EXERCISE DIRECTIONS =
Restate word for word the lines below from the one that has "non-linear measurement model" through the one that has "chargement d'un individu.~\\", keeping both and dropping all pictures.

EXTRACTED INFORMATION =
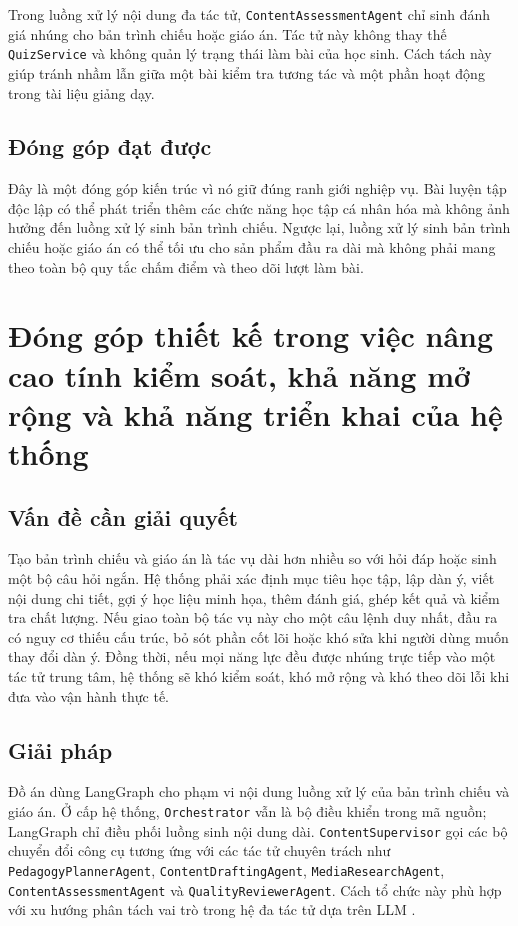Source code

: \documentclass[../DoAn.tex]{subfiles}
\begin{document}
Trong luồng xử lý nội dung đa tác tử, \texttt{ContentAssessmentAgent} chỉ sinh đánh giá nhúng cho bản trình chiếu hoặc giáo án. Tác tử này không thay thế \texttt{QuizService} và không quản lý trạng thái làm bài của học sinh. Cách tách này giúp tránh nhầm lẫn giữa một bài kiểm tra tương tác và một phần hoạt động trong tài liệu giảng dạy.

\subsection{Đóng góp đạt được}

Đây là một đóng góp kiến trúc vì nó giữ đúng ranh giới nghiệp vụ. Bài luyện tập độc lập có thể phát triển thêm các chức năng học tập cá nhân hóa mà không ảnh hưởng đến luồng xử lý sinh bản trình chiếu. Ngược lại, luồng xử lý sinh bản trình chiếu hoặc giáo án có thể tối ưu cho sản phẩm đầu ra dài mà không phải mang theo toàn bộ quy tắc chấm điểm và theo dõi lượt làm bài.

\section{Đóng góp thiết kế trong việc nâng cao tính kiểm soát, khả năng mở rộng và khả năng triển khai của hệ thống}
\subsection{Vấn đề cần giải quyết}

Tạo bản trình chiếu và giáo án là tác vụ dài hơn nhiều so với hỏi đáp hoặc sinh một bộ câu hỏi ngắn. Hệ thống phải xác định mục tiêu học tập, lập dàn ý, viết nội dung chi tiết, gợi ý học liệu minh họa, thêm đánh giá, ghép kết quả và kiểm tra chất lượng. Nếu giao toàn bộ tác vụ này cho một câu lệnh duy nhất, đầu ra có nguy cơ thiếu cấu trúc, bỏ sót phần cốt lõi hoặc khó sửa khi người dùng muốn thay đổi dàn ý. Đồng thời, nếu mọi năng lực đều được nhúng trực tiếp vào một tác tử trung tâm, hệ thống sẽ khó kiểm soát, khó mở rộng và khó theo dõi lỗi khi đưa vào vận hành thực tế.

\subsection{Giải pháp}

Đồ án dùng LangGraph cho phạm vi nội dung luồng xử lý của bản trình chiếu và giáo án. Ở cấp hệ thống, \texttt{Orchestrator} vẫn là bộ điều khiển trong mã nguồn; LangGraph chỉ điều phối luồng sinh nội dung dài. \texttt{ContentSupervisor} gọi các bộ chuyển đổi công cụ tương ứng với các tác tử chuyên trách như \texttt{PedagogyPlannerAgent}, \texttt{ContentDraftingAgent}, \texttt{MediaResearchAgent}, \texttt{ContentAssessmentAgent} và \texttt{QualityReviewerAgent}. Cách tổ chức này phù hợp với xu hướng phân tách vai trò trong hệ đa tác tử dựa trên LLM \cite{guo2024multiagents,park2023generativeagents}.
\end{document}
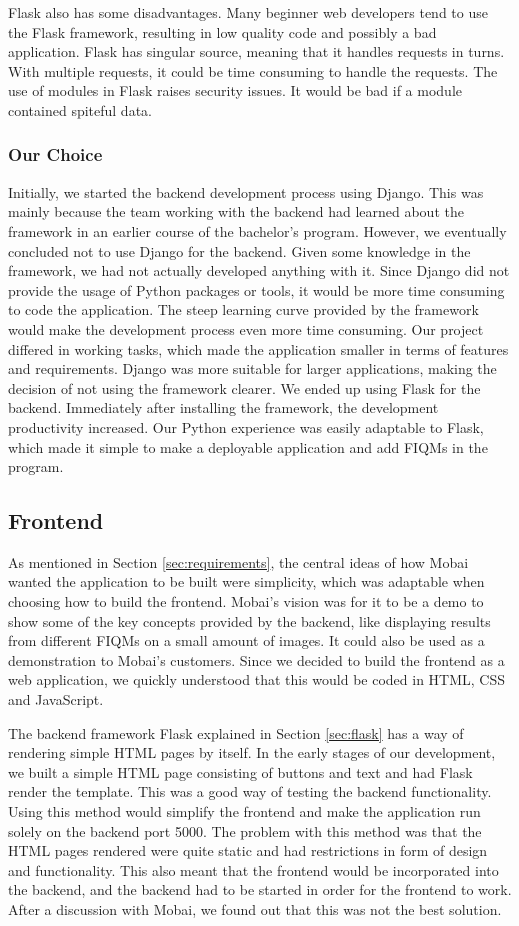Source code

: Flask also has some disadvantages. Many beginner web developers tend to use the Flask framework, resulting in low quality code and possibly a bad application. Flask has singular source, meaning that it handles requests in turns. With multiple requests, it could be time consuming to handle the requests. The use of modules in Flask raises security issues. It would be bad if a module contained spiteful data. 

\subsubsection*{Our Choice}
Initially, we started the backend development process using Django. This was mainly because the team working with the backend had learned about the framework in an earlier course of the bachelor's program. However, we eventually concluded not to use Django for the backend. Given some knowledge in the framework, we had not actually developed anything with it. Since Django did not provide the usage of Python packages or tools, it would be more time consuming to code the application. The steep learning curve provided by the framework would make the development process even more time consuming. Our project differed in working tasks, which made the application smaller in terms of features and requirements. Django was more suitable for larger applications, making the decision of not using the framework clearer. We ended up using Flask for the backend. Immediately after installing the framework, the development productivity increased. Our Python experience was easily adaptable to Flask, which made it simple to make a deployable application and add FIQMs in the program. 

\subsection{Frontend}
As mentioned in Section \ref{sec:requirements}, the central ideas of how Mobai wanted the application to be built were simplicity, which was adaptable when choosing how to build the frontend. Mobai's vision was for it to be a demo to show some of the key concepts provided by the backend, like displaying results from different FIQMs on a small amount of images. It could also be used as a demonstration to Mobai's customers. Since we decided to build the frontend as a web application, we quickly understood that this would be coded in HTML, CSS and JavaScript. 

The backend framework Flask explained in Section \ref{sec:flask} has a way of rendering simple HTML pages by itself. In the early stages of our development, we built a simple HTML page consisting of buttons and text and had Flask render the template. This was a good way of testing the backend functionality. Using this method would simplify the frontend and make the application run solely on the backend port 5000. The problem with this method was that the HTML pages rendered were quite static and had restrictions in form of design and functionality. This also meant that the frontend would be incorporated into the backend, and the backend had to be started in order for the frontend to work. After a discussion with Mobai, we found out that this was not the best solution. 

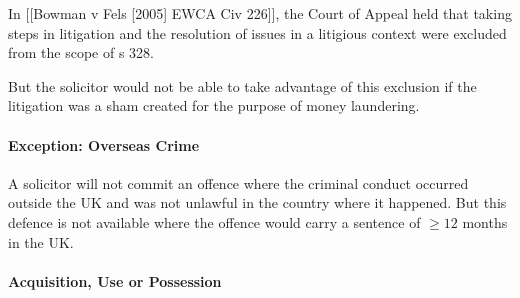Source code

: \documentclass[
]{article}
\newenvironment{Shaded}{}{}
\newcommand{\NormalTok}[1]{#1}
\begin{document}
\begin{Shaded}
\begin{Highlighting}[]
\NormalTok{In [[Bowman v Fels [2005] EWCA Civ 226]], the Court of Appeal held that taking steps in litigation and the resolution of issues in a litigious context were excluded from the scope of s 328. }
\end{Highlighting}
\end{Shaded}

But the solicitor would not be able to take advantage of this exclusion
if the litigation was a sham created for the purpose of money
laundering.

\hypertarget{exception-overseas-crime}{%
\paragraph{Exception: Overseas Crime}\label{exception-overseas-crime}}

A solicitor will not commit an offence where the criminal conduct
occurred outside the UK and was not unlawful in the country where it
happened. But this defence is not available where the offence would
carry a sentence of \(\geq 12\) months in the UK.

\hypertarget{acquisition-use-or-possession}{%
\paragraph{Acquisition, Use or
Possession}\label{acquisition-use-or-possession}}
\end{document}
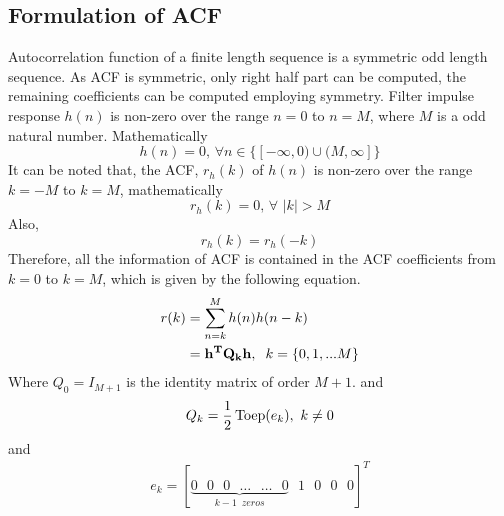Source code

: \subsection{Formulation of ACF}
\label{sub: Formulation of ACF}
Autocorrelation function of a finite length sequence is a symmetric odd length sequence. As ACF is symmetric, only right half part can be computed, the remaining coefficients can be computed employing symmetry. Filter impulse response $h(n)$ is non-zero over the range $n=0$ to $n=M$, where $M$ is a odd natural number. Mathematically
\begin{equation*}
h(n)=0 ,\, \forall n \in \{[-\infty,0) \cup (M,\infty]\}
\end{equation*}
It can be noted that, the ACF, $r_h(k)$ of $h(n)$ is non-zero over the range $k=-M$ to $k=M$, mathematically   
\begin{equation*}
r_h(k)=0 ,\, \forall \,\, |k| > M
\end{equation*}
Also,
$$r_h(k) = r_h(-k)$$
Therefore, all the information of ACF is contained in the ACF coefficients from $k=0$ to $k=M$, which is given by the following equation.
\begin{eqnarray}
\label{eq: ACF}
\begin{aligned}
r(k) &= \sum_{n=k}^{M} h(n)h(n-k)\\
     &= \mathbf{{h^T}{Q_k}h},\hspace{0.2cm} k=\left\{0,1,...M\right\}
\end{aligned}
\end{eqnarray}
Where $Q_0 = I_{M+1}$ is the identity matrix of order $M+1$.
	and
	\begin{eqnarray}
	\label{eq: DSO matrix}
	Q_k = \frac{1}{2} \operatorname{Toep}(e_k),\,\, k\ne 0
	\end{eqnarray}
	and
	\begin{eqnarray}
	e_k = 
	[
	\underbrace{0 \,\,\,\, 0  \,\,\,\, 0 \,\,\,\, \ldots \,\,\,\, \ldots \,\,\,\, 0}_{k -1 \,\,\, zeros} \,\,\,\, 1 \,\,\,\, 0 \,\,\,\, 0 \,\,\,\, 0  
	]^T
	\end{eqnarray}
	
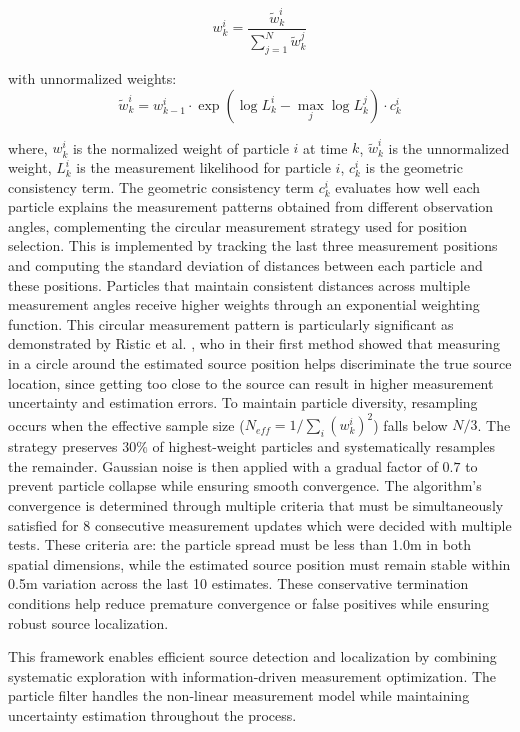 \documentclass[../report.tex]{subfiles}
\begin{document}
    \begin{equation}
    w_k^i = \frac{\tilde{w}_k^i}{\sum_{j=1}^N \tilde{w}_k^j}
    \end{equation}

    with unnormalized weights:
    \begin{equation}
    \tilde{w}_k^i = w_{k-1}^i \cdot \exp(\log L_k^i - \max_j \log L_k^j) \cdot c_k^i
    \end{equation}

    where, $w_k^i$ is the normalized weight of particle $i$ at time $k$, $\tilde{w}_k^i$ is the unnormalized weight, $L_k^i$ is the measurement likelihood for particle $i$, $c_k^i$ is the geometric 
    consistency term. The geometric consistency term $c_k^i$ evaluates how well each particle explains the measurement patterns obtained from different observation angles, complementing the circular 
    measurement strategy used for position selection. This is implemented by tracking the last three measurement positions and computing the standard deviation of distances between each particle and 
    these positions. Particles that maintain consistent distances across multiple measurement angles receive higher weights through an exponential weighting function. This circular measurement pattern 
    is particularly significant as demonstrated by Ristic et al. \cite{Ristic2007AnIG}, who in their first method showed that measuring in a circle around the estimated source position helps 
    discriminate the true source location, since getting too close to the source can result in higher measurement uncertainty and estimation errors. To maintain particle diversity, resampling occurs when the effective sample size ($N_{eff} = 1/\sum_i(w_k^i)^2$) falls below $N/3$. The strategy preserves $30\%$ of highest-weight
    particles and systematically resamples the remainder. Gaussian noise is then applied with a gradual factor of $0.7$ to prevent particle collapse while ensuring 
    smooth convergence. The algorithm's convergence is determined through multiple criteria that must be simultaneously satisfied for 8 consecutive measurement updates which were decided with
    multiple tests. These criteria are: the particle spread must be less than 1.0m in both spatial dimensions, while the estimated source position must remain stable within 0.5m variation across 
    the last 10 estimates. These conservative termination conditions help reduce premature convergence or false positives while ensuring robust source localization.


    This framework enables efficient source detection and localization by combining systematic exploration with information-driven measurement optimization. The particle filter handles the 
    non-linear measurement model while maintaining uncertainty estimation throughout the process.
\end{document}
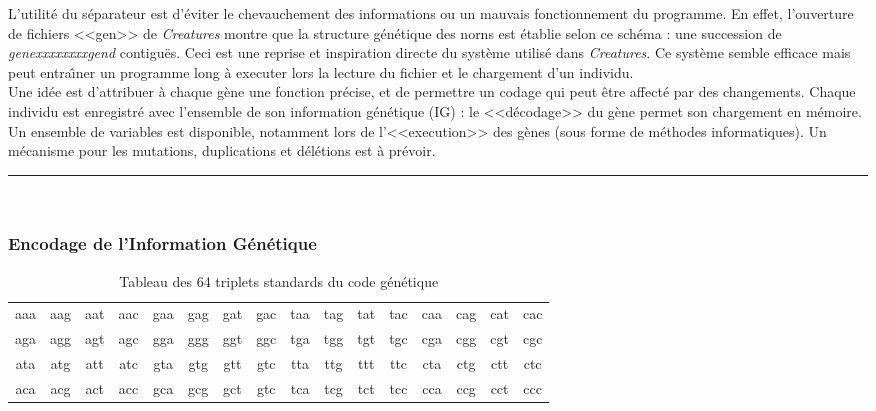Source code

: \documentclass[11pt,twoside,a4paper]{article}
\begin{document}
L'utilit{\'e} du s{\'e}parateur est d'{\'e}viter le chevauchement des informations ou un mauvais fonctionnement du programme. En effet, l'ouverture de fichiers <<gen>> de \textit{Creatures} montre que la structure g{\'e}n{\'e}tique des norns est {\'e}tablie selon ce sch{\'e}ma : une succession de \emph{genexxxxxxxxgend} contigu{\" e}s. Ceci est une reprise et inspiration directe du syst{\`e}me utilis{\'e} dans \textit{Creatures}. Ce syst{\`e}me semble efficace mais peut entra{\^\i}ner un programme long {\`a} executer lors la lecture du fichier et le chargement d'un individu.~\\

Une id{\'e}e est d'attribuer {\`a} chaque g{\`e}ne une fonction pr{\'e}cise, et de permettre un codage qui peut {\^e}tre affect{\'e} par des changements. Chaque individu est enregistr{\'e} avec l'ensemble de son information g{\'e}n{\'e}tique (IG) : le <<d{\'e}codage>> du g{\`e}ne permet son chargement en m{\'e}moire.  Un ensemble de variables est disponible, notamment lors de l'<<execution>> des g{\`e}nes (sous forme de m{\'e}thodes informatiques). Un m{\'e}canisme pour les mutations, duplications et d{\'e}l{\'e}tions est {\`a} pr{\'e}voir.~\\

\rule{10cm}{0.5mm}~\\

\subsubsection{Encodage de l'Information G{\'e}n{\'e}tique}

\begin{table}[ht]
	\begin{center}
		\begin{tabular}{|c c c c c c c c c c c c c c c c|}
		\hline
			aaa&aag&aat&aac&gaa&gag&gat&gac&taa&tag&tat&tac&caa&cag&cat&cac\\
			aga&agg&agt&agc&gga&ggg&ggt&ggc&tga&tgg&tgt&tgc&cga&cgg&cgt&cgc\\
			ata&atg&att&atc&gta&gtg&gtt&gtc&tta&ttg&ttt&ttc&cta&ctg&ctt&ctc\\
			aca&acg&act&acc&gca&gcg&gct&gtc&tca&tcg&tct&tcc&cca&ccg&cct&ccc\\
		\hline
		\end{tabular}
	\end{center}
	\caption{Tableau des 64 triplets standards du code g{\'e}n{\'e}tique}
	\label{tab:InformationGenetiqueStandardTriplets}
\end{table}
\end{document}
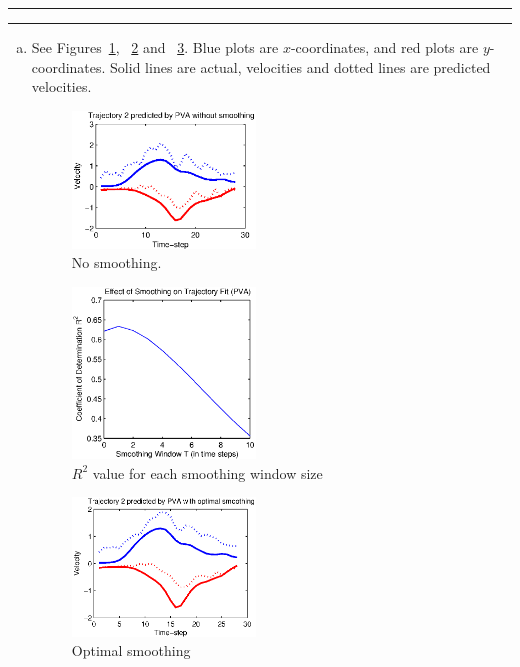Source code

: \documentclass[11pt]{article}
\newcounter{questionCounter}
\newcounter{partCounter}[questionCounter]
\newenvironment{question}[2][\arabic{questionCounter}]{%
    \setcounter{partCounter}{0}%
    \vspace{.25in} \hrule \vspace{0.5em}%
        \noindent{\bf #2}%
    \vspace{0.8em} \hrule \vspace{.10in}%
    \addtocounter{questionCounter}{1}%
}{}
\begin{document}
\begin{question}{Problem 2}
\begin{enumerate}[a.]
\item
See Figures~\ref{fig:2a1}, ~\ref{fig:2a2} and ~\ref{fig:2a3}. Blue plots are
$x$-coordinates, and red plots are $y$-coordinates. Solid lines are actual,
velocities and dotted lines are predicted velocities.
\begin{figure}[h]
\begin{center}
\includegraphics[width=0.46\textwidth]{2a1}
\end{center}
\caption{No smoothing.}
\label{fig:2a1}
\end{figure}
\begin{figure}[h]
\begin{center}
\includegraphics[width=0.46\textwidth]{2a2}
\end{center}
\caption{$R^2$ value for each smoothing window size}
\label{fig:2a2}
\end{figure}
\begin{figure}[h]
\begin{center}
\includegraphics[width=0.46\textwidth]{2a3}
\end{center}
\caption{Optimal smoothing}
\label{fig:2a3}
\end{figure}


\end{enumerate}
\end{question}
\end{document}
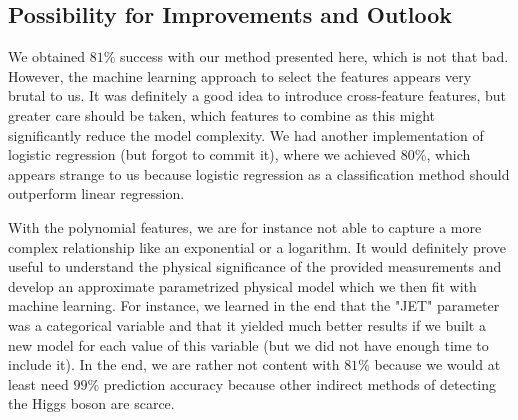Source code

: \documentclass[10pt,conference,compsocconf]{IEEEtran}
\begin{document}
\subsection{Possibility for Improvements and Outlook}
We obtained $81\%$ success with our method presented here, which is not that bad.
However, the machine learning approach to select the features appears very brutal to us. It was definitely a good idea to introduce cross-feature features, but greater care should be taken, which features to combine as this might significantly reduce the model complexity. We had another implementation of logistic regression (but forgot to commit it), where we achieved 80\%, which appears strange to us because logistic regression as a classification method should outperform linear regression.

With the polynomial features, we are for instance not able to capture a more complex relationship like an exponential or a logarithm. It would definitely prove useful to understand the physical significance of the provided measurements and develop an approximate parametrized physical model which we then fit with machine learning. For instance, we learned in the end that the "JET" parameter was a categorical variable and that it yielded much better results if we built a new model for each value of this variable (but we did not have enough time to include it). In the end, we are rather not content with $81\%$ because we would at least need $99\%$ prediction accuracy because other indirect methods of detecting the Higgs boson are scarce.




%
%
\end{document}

WRITTEN ANSWER =
    non-linear measurement model while maintaining uncertainty estimation throughout the process.
\end{document}
Source code

: \documentclass[11pt,twoside,a4paper]{article}
\begin{document}
L'utilit{\'e} du s{\'e}parateur est d'{\'e}viter le chevauchement des informations ou un mauvais fonctionnement du programme. En effet, l'ouverture de fichiers <<gen>> de \textit{Creatures} montre que la structure g{\'e}n{\'e}tique des norns est {\'e}tablie selon ce sch{\'e}ma : une succession de \emph{genexxxxxxxxgend} contigu{\" e}s. Ceci est une reprise et inspiration directe du syst{\`e}me utilis{\'e} dans \textit{Creatures}. Ce syst{\`e}me semble efficace mais peut entra{\^\i}ner un programme long {\`a} executer lors la lecture du fichier et le chargement d'un individu.~\\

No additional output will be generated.